Materialize when you embed once and serve many — store one row per chunk with the precomputed vector and metadata, which is the standard approach. A view-based pattern (computing embeddings or transformations at query time) only makes sense for tiny corpora or when freshness requirements outpace any refresh schedule, and it's prohibitively expensive at scale because you re-embed on every query. Cortex Search itself is a managed materialized index — you don't see the underlying table but it behaves like one. Pick materialized embeddings; use dynamic tables when you want declarative refresh-managed materialization.

How do you monitor a Cortex RAG pipeline in production?

Track three layers: cost via SNOWFLAKE.ACCOUNT_USAGE.CORTEX_FUNCTIONS_USAGE_HISTORY and CORTEX_SEARCH_SERVING_USAGE_HISTORY (token counts, credits per function); freshness via task history (TASK_HISTORY()) and the Cortex Search service's refreshed_on timestamp, alarming when lag exceeds the SLA; and quality via a labeled eval set replayed nightly that scores recall@k and answer correctness with LLM-as-judge. Persist every production query, retrieved chunks, and final answer to an audit table so you can replay any incident.

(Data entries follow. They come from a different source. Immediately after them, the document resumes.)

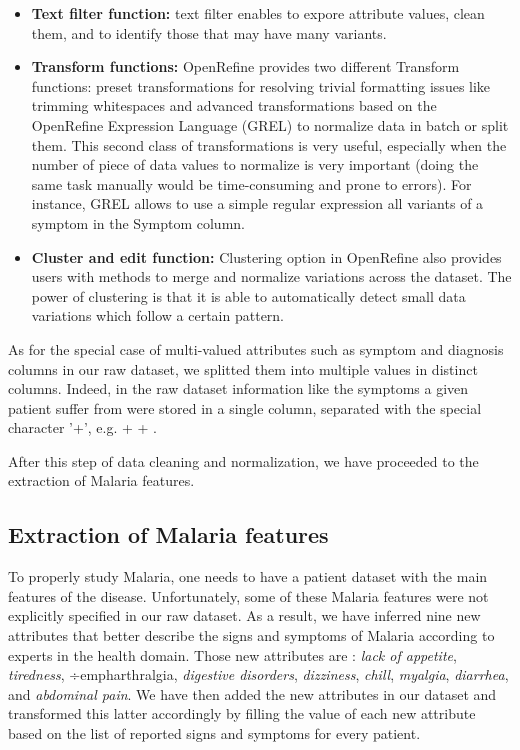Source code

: \begin{itemize}
\item \textbf{Text filter function:} text filter enables to expore attribute values, clean them, and to identify those that may have many variants. 
\item \textbf{Transform functions:} OpenRefine provides two different Transform functions: preset transformations for resolving trivial formatting issues like trimming whitespaces
and advanced transformations based on the OpenRefine Expression Language (GREL) to normalize data in batch or split them. This second class of transformations is very useful, especially when the 
number of piece of data values to normalize is very important (doing the same task manually would be time-consuming and prone to errors). For instance, GREL allows to use a simple
regular expression all variants of a symptom in the Symptom column.  
\item \textbf{Cluster and edit function:} Clustering option in OpenRefine also provides users with methods to merge and normalize variations across the dataset. The power of clustering
is that it is able to automatically detect small data variations which follow a certain pattern.  
\end{itemize}

As for the special case of multi-valued attributes such as symptom and diagnosis columns in our raw dataset, we splitted them into multiple values in distinct columns.
Indeed, in the raw dataset information like the symptoms a given patient suffer from were stored in a single column, separated with the special character '+', e.g. 
+  + .


After this step of data cleaning and normalization, we have proceeded to the extraction of Malaria features.

\subsection{Extraction of Malaria features}
To properly study Malaria, one needs to have a patient dataset with the main features of the disease. 
Unfortunately, some of these Malaria features were not explicitly specified in our raw dataset.
As a result, we have inferred nine new attributes that better describe the signs and symptoms 
of Malaria according to experts in the health domain. Those new attributes are : \emph{lack of appetite}, \emph{tiredness}, ÷emph{arthralgia}, 
\emph{digestive disorders}, \emph{dizziness}, \emph{chill}, \emph{myalgia}, \emph{diarrhea}, and \emph{abdominal pain}.  
We have then added the new attributes in our dataset and transformed this latter accordingly by filling the value of each new attribute based on the 
list of reported signs and symptoms for every patient.

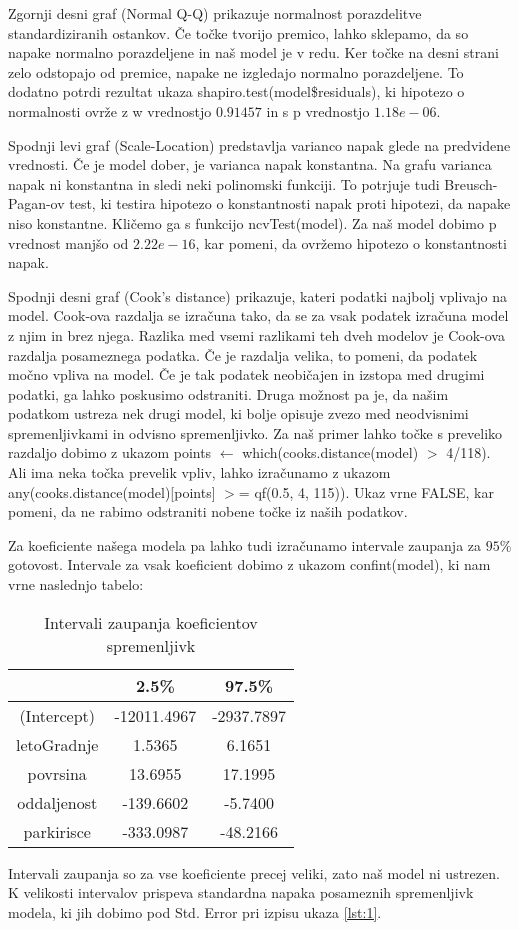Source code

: \documentclass[a4paper, 12pt]{article}
\begin{document}
Zgornji desni graf (Normal Q-Q) prikazuje normalnost porazdelitve
standardiziranih ostankov. Če točke tvorijo premico, lahko sklepamo, da so
napake normalno porazdeljene in naš model je v redu. Ker točke na desni strani
zelo odstopajo od premice, napake ne izgledajo normalno porazdeljene. To
dodatno potrdi rezultat ukaza {\sf shapiro.test(model\$residuals)}, ki hipotezo
o normalnosti ovrže z w vrednostjo $ 0.91457 $ in s p vrednostjo $ 1.18e-06 $.

Spodnji levi graf (Scale-Location) predstavlja varianco napak glede na
predvidene vrednosti. Če je model dober, je varianca napak konstantna.
Na grafu varianca napak ni konstantna in sledi neki polinomski funkciji.
To potrjuje tudi Breusch-Pagan-ov test, ki testira hipotezo o konstantnosti
napak proti hipotezi, da napake niso konstantne. Kličemo ga s funkcijo
{\sf ncvTest(model)}. Za naš model dobimo p vrednost manjšo od $ 2.22e-16 $,
kar pomeni, da ovržemo hipotezo o konstantnosti napak.

Spodnji desni graf (Cook's distance) prikazuje, kateri podatki najbolj
vplivajo na model. Cook-ova razdalja se izračuna tako, da se za vsak podatek
izračuna model z njim in brez njega. Razlika med vsemi razlikami teh dveh
modelov je Cook-ova razdalja posameznega podatka. Če je razdalja velika,
to pomeni, da podatek močno vpliva na model. Če je tak podatek neobičajen in
izstopa med drugimi podatki, ga lahko poskusimo odstraniti. Druga možnost pa
je, da našim podatkom ustreza nek drugi model, ki bolje opisuje zvezo med
neodvisnimi spremenljivkami in odvisno spremenljivko. Za naš primer lahko točke
s preveliko razdaljo dobimo z ukazom {\sf points $\leftarrow$ which(cooks.distance(model) $ > $ 4/118)}.
Ali ima neka točka prevelik vpliv, lahko izračunamo z ukazom
{\sf any(cooks.distance(model)[points] $ > $= qf(0.5, 4, 115))}. Ukaz vrne FALSE,
kar pomeni, da ne rabimo odstraniti nobene točke iz naših podatkov.

Za koeficiente našega modela pa lahko tudi izračunamo intervale zaupanja za
$ 95\% $ gotovost. Intervale za vsak koeficient dobimo z ukazom {\sf confint(model)}, ki
nam vrne naslednjo tabelo:
\begin{table}[H]
\begin{center}
\caption{Intervali zaupanja koeficientov spremenljivk}
\begin{tabular}{ c|cc }
	& 2.5\% & 97.5\% \\
	\hline
	(Intercept) & -12011.4967 & -2937.7897 \\
	letoGradnje & 1.5365 & 6.1651 \\
	povrsina & 13.6955 & 17.1995 \\
	oddaljenost & -139.6602 & -5.7400 \\
	parkirisce & -333.0987 & -48.2166 \\
\end{tabular}
\end{center}
\end{table}
Intervali zaupanja so za vse koeficiente precej veliki, zato naš model ni
ustrezen. K velikosti intervalov prispeva standardna napaka posameznih
spremenljivk modela, ki jih dobimo pod {\sf Std. Error} pri izpisu ukaza
\ref{lst:1}.
\end{document}
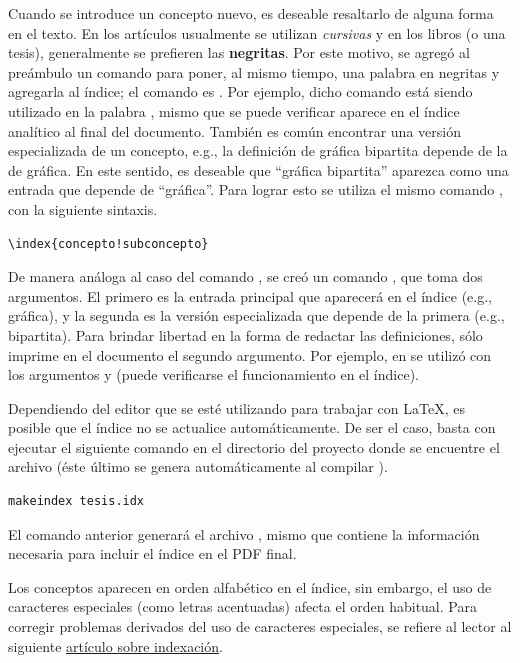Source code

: Cuando se introduce un concepto nuevo, es deseable resaltarlo de alguna forma en
el texto.   En los art\'iculos usualmente se utilizan \textit{cursivas} y en los
libros (o una tesis), generalmente se prefieren las \textbf{negritas}.   Por
este motivo, se agreg\'o al pre\'ambulo un comando para poner, al mismo tiempo,
una palabra en negritas y agregarla al \'indice; el comando es
.   Por ejemplo, dicho comando est\'a siendo
utilizado en la palabra , mismo que se puede verificar aparece
en el \'indice anal\'itico al final del documento. Tambi\'en es com\'un
encontrar una versi\'on especializada de un concepto, e.g., la definici\'on de
gr\'afica bipartita depende de la de gr\'afica.   En este sentido, es deseable
que ``gr\'afica bipartita'' aparezca como una entrada que depende de
``gr\'afica''.   Para lograr esto se utiliza el mismo comando
, con la siguiente sintaxis.
\begin{lstlisting}
\index{concepto!subconcepto}
\end{lstlisting}

De manera an\'aloga al caso del comando , se cre\'o
un comando , que toma dos argumentos.  El primero
es la entrada principal que aparecer\'a en el \'indice (e.g., gr\'afica), y la
segunda es la versi\'on especializada que depende de la primera (e.g.,
bipartita).   Para brindar libertad en la forma de redactar las definiciones,
 s\'olo imprime en el documento el segundo
argumento.   Por ejemplo, en  se utiliz\'o
 con los argumentos  y
 (puede verificarse el funcionamiento en el \'indice).

Dependiendo del editor que se est\'e utilizando para trabajar con \LaTeX, es
posible que el \'indice no se actualice autom\'aticamente.   De ser el caso,
basta con ejecutar el siguiente comando en el directorio del proyecto donde se
encuentre el archivo  (\'este \'ultimo se genera
autom\'aticamente al compilar ).
\lstset{language=bash}
\begin{lstlisting}
makeindex tesis.idx
\end{lstlisting}

El comando anterior generar\'a el archivo , mismo que contiene la
informaci\'on necesaria para incluir el \'indice en el PDF final.

Los conceptos aparecen en orden alfab\'etico en el \'indice, sin embargo, el uso
de caracteres especiales (como letras acentuadas) afecta el orden habitual.
Para corregir problemas derivados del uso de caracteres especiales, se refiere
al lector al siguiente \href{https://en.wikibooks.org/wiki/LaTeX/%
Indexing#Using_special_characters}{art\'iculo sobre indexaci\'on}.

How do you handle multi-tenancy in a Cortex RAG pipeline?

Three options: (1) one Cortex Search service per tenant — strongest isolation, simple security, but operational overhead grows with tenant count; (2) shared service with a tenant_id metadata column and a row access policy that filters by current role — single service to operate, governance is enforced by Snowflake, scales to many small tenants; (3) shared service with application-level filtering — only acceptable when tenants are not security boundaries. For B2B SaaS with strong isolation requirements, prefer the row access policy approach because it survives application bugs.

How would you architect a Cortex RAG pipeline that survives an embedding-model upgrade?

Version the embedding column: store vector_v1 from the old model and vector_v2 from the new model side by side, with a metadata column pointing to the active version per row. Backfill vector_v2 in batches with a Snowpark job, evaluate offline against a labeled set, then flip the retrieval query to read vector_v2 through a view. Keep vector_v1 until you've shipped and watched metrics for a week — instantaneous rollback is a view definition change. For Cortex Search, create a parallel service against the new model and dual-write queries during validation; cut over by changing the service name in the app config.